Willem Drost - Biography

Biography

He is a mysterious figure, closely associated with Rembrandt, with very few paintings clearly attributable to him.

He was presumably born at Amsterdam, in what was then known as the United Provinces of the Netherlands, but when and where is unknown. Around 1650, according to Houbraken, he became a student of Rembrandt, eventually developing a close working relationship, painting history scenes, biblical compositions, symbolic studies of a solitary figure, as well as portraits. As a student, his 1654 painting titled Bathsheba was inspired by Rembrandt's painting done in the same year on the same subject and given the same title, though their treatments are rather different; both Drost’s and Rembrandt’s paintings are in the Louvre in Paris.

According to Houbraken he was a painter of historical allegories who had been a pupil of Rembrandt. Houbraken saw a Johannes Predicatie (Sermon of John) by him that was well composed and painted. He spent a long period in Rome where he became friends with Karel Lot and the well-to-do Utrecht painter Joan vander Meer, who had travelled to Italy in the company of the marine painter Lieve Verschuier in 1653 and became friends with him there.

According to the RKD he was in Amsterdam until 1655 and then travelled to Italy. He influenced the painter Adolf Boy. Sometime in the mid 1650s, the young artist went to Rome, where, again according to Houbraken, he collaborated with the German artist Johann Carl Loth on a lost series of the Four Evangelists in Venice. He died in the latter city in 1659.

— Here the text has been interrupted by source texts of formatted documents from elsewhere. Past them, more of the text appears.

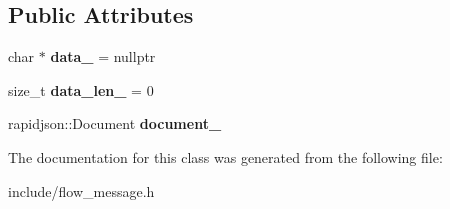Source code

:\subsection*{Public Attributes}
\begin{DoxyCompactItemize}
\item 
char $\ast$ {\bfseries data\+\_\+} = nullptr\hypertarget{classflow_1_1_flow_message_a793548a49940a5746fb52ae9f7d1901e}{}\label{classflow_1_1_flow_message_a793548a49940a5746fb52ae9f7d1901e}

\item 
size\+\_\+t {\bfseries data\+\_\+len\+\_\+} = 0\hypertarget{classflow_1_1_flow_message_aae3258bfbb03aeff9cf08ed70bb1ef5d}{}\label{classflow_1_1_flow_message_aae3258bfbb03aeff9cf08ed70bb1ef5d}

\item 
rapidjson\+::\+Document {\bfseries document\+\_\+}\hypertarget{classflow_1_1_flow_message_abd5b94cdbfc35c0c8361faa228c8bb62}{}\label{classflow_1_1_flow_message_abd5b94cdbfc35c0c8361faa228c8bb62}

\end{DoxyCompactItemize}


The documentation for this class was generated from the following file\+:\begin{DoxyCompactItemize}
\item 
include/flow\+\_\+message.\+h\end{DoxyCompactItemize}
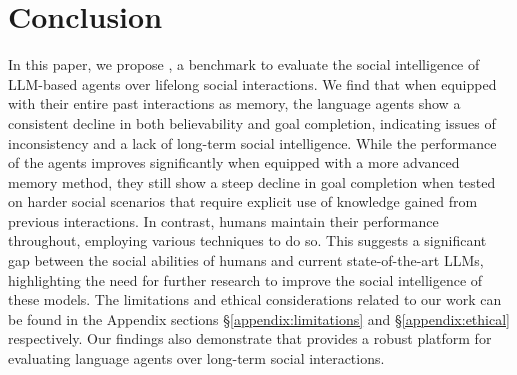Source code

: \section{Conclusion}

In this paper, we propose \lifelongsotopia, a benchmark to evaluate the social intelligence of LLM-based agents over lifelong social interactions. We find that when equipped with their entire past interactions as memory, the language agents show a consistent decline in both believability and goal completion, indicating issues of inconsistency and a lack of long-term social intelligence. While the performance of the agents improves significantly when equipped with a more advanced memory method, they still show a steep decline in goal completion when tested on harder social scenarios that require explicit use of knowledge gained from previous interactions. In contrast, humans maintain their performance throughout, employing various techniques to do so. This suggests a significant gap between the social abilities of humans and current state-of-the-art LLMs, highlighting the need for further research to improve the social intelligence of these models. The limitations and ethical considerations related to our work can be found in the Appendix sections \S \ref{appendix:limitations} and \S \ref{appendix:ethical} respectively. Our findings also demonstrate that \lifelongsotopia provides a robust platform for evaluating language agents over long-term social interactions.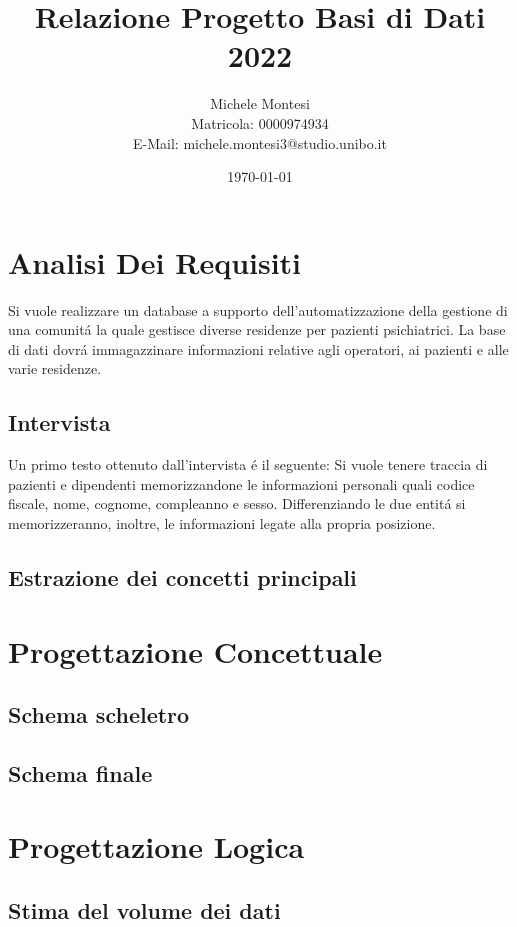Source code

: \documentclass{report}
\title{Relazione Progetto Basi di Dati 2022}
\author{Michele Montesi \\
        Matricola: 0000974934 \\
        E-Mail: michele.montesi3@studio.unibo.it}
\date{\today}
\begin{document}
    
\maketitle
\tableofcontents

\chapter{Analisi Dei Requisiti}
Si vuole realizzare un database a supporto dell'automatizzazione della gestione di una
comunitá la quale gestisce diverse residenze per pazienti psichiatrici.
La base di dati dovrá immagazzinare informazioni relative agli operatori, ai pazienti e
alle varie residenze.

\section{Intervista}
Un primo testo ottenuto dall'intervista é il seguente:
\newline
Si vuole tenere traccia di pazienti e dipendenti memorizzandone le informazioni personali
quali codice fiscale, nome, cognome, compleanno e sesso. Differenziando le due entitá
si memorizzeranno, inoltre, le informazioni legate alla propria posizione. 

\section{Estrazione dei concetti principali}

\chapter{Progettazione Concettuale}

\section{Schema scheletro}

\section{Schema finale}

\chapter{Progettazione Logica}

\section{Stima del volume dei dati}
\end{document}

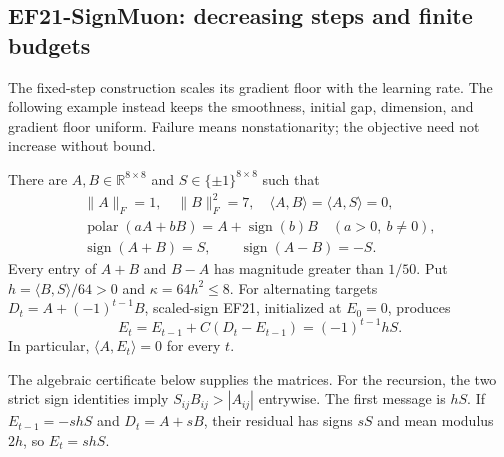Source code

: \subsection{EF21-SignMuon: decreasing steps and finite budgets}
\label{add:ef_vanishing}

The fixed-step construction scales its gradient floor with the learning
rate. The following example instead keeps the smoothness, initial gap,
dimension, and gradient floor uniform. Failure means nonstationarity;
the objective need not increase without bound.

\begin{lemma}
\label{add:lem:invisible}
There are $A,B\in\mathbb R^{8\times8}$ and
$S\in\{\pm1\}^{8\times8}$ such that
\begin{gather*}
 \|A\|_F=1,\quad \|B\|_F^2=7,\quad
 \langle A,B\rangle=\langle A,S\rangle=0,\\
 \operatorname{polar}(aA+bB)=A+\operatorname{sign}(b)B
 \quad(a>0,\ b\ne0),\\
 \operatorname{sign}(A+B)=S,\qquad
 \operatorname{sign}(A-B)=-S.
\end{gather*}
Every entry of $A+B$ and $B-A$ has magnitude greater than $1/50$.
Put $h=\langle B,S\rangle/64>0$ and $\kappa=64h^2\le8$.
For alternating targets $D_t=A+(-1)^{t-1}B$, scaled-sign EF21,
initialized at $E_0=0$, produces
\[
 E_t=E_{t-1}+C(D_t-E_{t-1})=(-1)^{t-1}hS.
\]
In particular, $\langle A,E_t\rangle=0$ for every $t$.
\end{lemma}

The algebraic certificate below supplies the matrices. For the recursion,
the two strict sign identities imply
$S_{ij}B_{ij}>|A_{ij}|$ entrywise. The first message is $hS$.
If $E_{t-1}=-shS$ and $D_t=A+sB$, their residual has signs $sS$
and mean modulus $2h$, so $E_t=shS$.


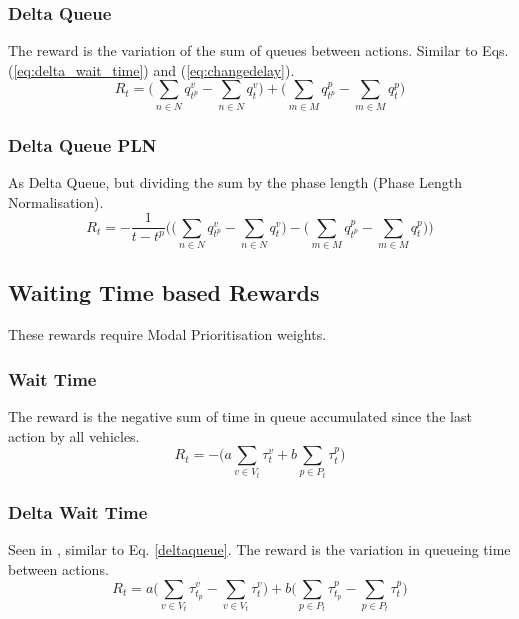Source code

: \documentclass[conference]{IEEEtran}
\begin{document}
\subsubsection{Delta Queue}
The reward is the variation of the sum of queues between actions.
Similar to Eqs. (\ref{eq:delta_wait_time}) and (\ref{eq:changedelay}).
\begin{equation}
    R_t =  \bigg( \sum_{n \in N} q^v_{t^p} -\sum_{n \in N} q^v_{t} \bigg) +  \bigg( \sum_{m \in M} q^p_{t^p} - \sum_{m \in M} q^p_{t} \bigg)
    \label{deltaqueue}
\end{equation}

\subsubsection{Delta Queue PLN}
As Delta Queue, but dividing the sum by the phase length (Phase Length Normalisation).
\begin{equation}
    R_t = - \frac{1}{t-t^p} \bigg(  \big( \sum_{n \in N} q^v_{t^p} - \sum_{n \in N} q^v_{t} \big) - 
    \big(  \sum_{m \in M} q^p_{t^p}  - \sum_{m \in M} q^p_{t} \big) \bigg)
    \label{queuepln}
\end{equation}

\subsection{Waiting Time based Rewards}
These rewards require Modal Prioritisation weights.
\subsubsection{Wait Time}
The reward is the negative sum of time in queue accumulated since the last action by all vehicles. 
\begin{equation}
R_t = - \bigg(a \sum_{v \in V_t} \tau^v_{t} + b \sum_{p \in P_t} \tau^p_{t} \bigg)
\label{eq:wait_time}
\end{equation}

\subsubsection{Delta Wait Time}
Seen in \cite{liang2018}, similar to Eq. \ref{deltaqueue}. The reward is the variation in queueing time between actions.
\begin{equation}
R_t = a \bigg( \sum_{v \in V_t} \tau^v_{t_p} -  \sum_{v \in V_t} \tau^v_{t} \bigg) + b \bigg( \sum_{p \in P_t} \tau^p_{t_p} -  \sum_{p \in P_t} \tau^p_{t} \bigg)
\label{eq:delta_wait_time}
\end{equation}
\end{document}

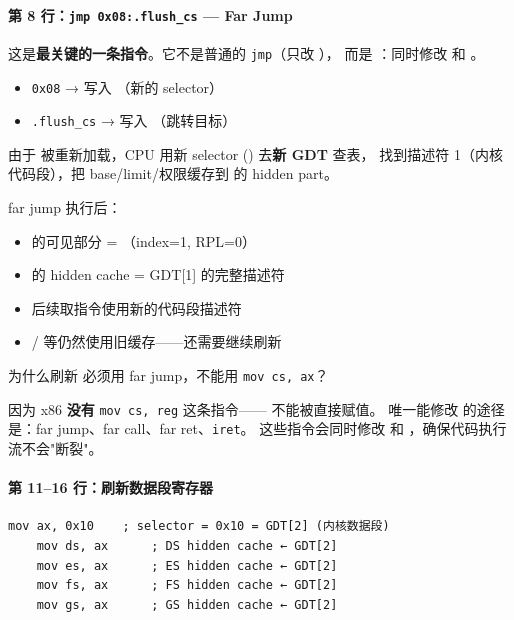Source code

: \paragraph{第 8 行：\texttt{jmp 0x08:.flush\_cs} — Far Jump}

这是\textbf{最关键的一条指令}。它不是普通的 \texttt{jmp}（只改 ），
而是 ：同时修改  和 。

\begin{itemize}
  \item \texttt{0x08} → 写入 （新的 selector）
  \item \texttt{.flush\_cs} → 写入 （跳转目标）
\end{itemize}

由于  被重新加载，CPU 用新 selector () 去\textbf{新 GDT} 查表，
找到描述符 1（内核代码段），把 base/limit/权限缓存到  的 hidden part。

\begin{cpustate}
far jump 执行后：
\begin{itemize}
  \item {} 的可见部分 = （index=1, RPL=0）
  \item {} 的 hidden cache = GDT[1] 的完整描述符
  \item 后续取指令使用新的代码段描述符
  \item {}/ 等仍然使用旧缓存——还需要继续刷新
\end{itemize}
\end{cpustate}

\begin{whybox}
为什么刷新  必须用 far jump，不能用 \texttt{mov cs, ax}？

因为 x86 \textbf{没有} \texttt{mov cs, reg} 这条指令—— 不能被直接赋值。
唯一能修改  的途径是：far jump、far call、far ret、\texttt{iret}。
这些指令会同时修改  和 ，确保代码执行流不会"断裂"。
\end{whybox}

\paragraph{第 11--16 行：刷新数据段寄存器}

\begin{lstlisting}[style=nasmstyle]
    mov ax, 0x10    ; selector = 0x10 = GDT[2] (内核数据段)
    mov ds, ax      ; DS hidden cache ← GDT[2]
    mov es, ax      ; ES hidden cache ← GDT[2]
    mov fs, ax      ; FS hidden cache ← GDT[2]
    mov gs, ax      ; GS hidden cache ← GDT[2]
\end{lstlisting}

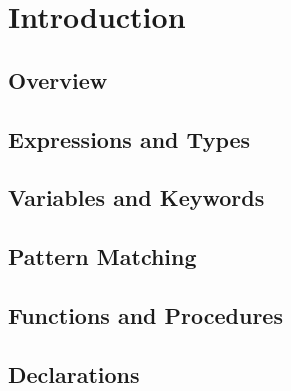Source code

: \chapter{Introduction}

\section{Overview}

\section{Expressions and Types}

\section{Variables and Keywords}

\section{Pattern Matching}

\section{Functions and Procedures}

\section{Declarations}

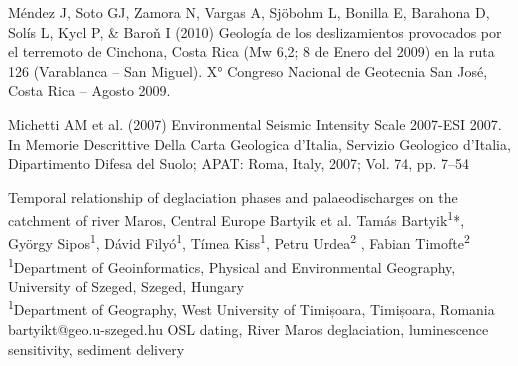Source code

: {Méndez J, Soto GJ, Zamora N, Vargas A, Sjöbohm L, Bonilla E, Barahona D, Solís L, Kycl P, \& Baroň I (2010) Geología de los deslizamientos provocados por el terremoto de Cinchona, Costa Rica (Mw 6,2; 8 de Enero del 2009) en la ruta 126 (Varablanca – San Miguel). X° Congreso Nacional de Geotecnia  San José, Costa Rica -- Agosto 2009.

Michetti AM et al. (2007) Environmental Seismic Intensity Scale 2007-ESI 2007. In Memorie Descrittive Della Carta Geologica d’Italia, Servizio Geologico d’Italia, Dipartimento Difesa del Suolo; APAT: Roma, Italy, 2007; Vol. 74, pp. 7--54
}

\abstract
{Temporal relationship of deglaciation phases and palaeodischarges on the catchment of river Maros, Central Europe} %
{Bartyik et al.} %
{Tamás Bartyik\textsuperscript{1}*, György Sipos\textsuperscript{1}, Dávid Filyó\textsuperscript{1}, Tímea Kiss\textsuperscript{1}, Petru Urdea\textsuperscript{2} , Fabian Timofte\textsuperscript{2}} %
{\TLtag} %
{\textsuperscript{1}Department of Geoinformatics, Physical and Environmental Geography, University of Szeged, Szeged, Hungary\\
\textsuperscript{1}Department of Geography, West University of Timișoara, Timișoara, Romania
} %
{bartyikt@geo.u-szeged.hu}  %
{OSL dating, River Maros deglaciation, luminescence sensitivity, sediment delivery}%
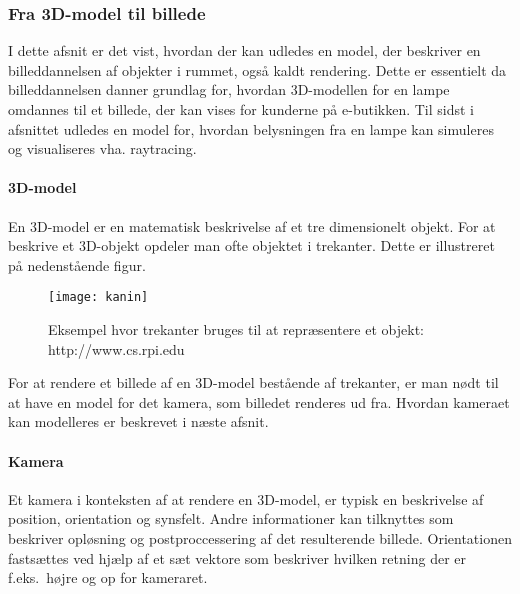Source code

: \subsubsection{Fra 3D-model til billede}
\label{sec:fra_model_til_billede}
I dette afsnit er det vist, hvordan der kan udledes en model, der beskriver en billeddannelsen af objekter i rummet, også kaldt rendering. Dette er essentielt da billeddannelsen danner grundlag for, hvordan 3D-modellen for en lampe omdannes til et billede, der kan vises for kunderne på e-butikken. Til sidst i afsnittet udledes en model for, hvordan belysningen fra en lampe kan simuleres og visualiseres vha. raytracing. 

\paragraph{3D-model}
En 3D-model er en matematisk beskrivelse af et tre dimensionelt objekt. For at beskrive et 3D-objekt opdeler man ofte objektet i trekanter. Dette er illustreret på nedenstående figur.

\begin{figure}[H]
\label{fig:kanin}
    \centering
    \texttt{[image: kanin]}
    \caption{Eksempel hvor trekanter bruges til at repræsentere et objekt: http://www.cs.rpi.edu}
\end{figure}

For at rendere et billede af en 3D-model bestående af trekanter, er man nødt til at have en model for det kamera, som billedet renderes ud fra. Hvordan kameraet kan modelleres er beskrevet i næste afsnit.

\paragraph{Kamera}
Et kamera i konteksten af at rendere en 3D-model, er typisk en beskrivelse af position, orientation og synsfelt. Andre informationer kan tilknyttes som beskriver opløsning og postproccessering af det resulterende billede. Orientationen fastsættes ved hjælp af et sæt vektore som beskriver hvilken retning der er f.eks.\ højre og op for kameraret.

Willem Drost's recognized lifetime output of artwork is very small, while Rembrandt is credited with more than 2,000 paintings and etchings, the majority of which are not signed. In recent years, some paintings attributed to Rembrandt have had their authenticity come under question. The importance of these Rembrandt works is such that the Foundation Rembrandt Research Project was established in Amsterdam to review the attribution of all of his works. Scholars have now reattributed a number of Rembrandt's paintings to his pupils and associates.